PHILADELPHIA (December 7, 2022)—Racial disparities in head and neck cancer (HNC) survival are well documented, with Black patients experiencing twice the mortality rate of whites. Previous research has shown that demographic factors like socioeconomic status and access to healthcare play a role. A study published today by researchers at Fox Chase Cancer Center suggests that independent of these factors, race itself may predict disparate outcomes between patients.
“What is unique about our study is it strongly supports the conclusion that Black patients seem to respond to therapy differently than white patients,” said Jeffrey Liu, MD, FACS, an associate professor in the Division of Head and Neck Surgery at Fox Chase and at the Lewis Katz School of Medicine at Temple University, the first author of the study.

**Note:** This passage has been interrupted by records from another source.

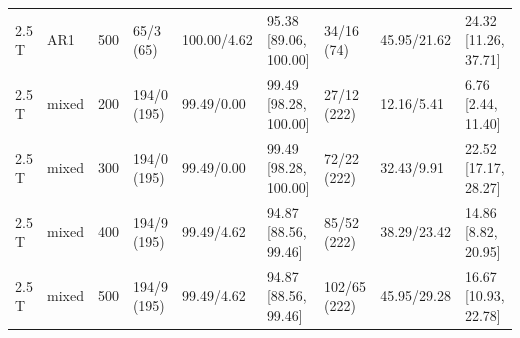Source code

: \documentclass[10pt]{article}
\begin{document}
\begin{longtable}{@{}lllllllll@{}}
2.5 T & AR1 & 500 & 65/3 (65) & 100.00/4.62 & 95.38 [89.06, 100.00] & 34/16 (74) & 45.95/21.62 & 24.32 [11.26, 37.71] \\
2.5 T & mixed & 200 & 194/0 (195) & 99.49/0.00 & 99.49 [98.28, 100.00] & 27/12 (222) & 12.16/5.41 & 6.76 [2.44, 11.40] \\
2.5 T & mixed & 300 & 194/0 (195) & 99.49/0.00 & 99.49 [98.28, 100.00] & 72/22 (222) & 32.43/9.91 & 22.52 [17.17, 28.27] \\
2.5 T & mixed & 400 & 194/9 (195) & 99.49/4.62 & 94.87 [88.56, 99.46] & 85/52 (222) & 38.29/23.42 & 14.86 [8.82, 20.95] \\
2.5 T & mixed & 500 & 194/9 (195) & 99.49/4.62 & 94.87 [88.56, 99.46] & 102/65 (222) & 45.95/29.28 & 16.67 [10.93, 22.78] \\
\bottomrule\end{longtable}\endgroup\begingroup\footnotesize\setlength{\tabcolsep}{3pt}
\end{document}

The researchers used data from Radiation Therapy Oncology Group (RTOG) clinical trial patients to investigate differences between Black and white HNC patient survival outcomes. Coauthors included collaborator Camille Ragin, PhD, MPH, a professor in the Cancer Prevention and Control research program and Associate Director of Diversity, Equity, and Inclusion, and Brian Egleston, MPP, PhD, an associate research professor in the Biostatistics and Bioinformatics Facility.
The authors chose RTOG patients as their study subjects for two reasons. First, clinical trial patients are by design as similar as possible in terms of age, health status, cancer stage, and other potentially confounding attributes. Second, once patients are enrolled into a trial, the care they receive is largely the same—something that is not true for the general population. Access and quality of cancer care varies geographically, but in national clinical trials treatment is essentially the same for all patients.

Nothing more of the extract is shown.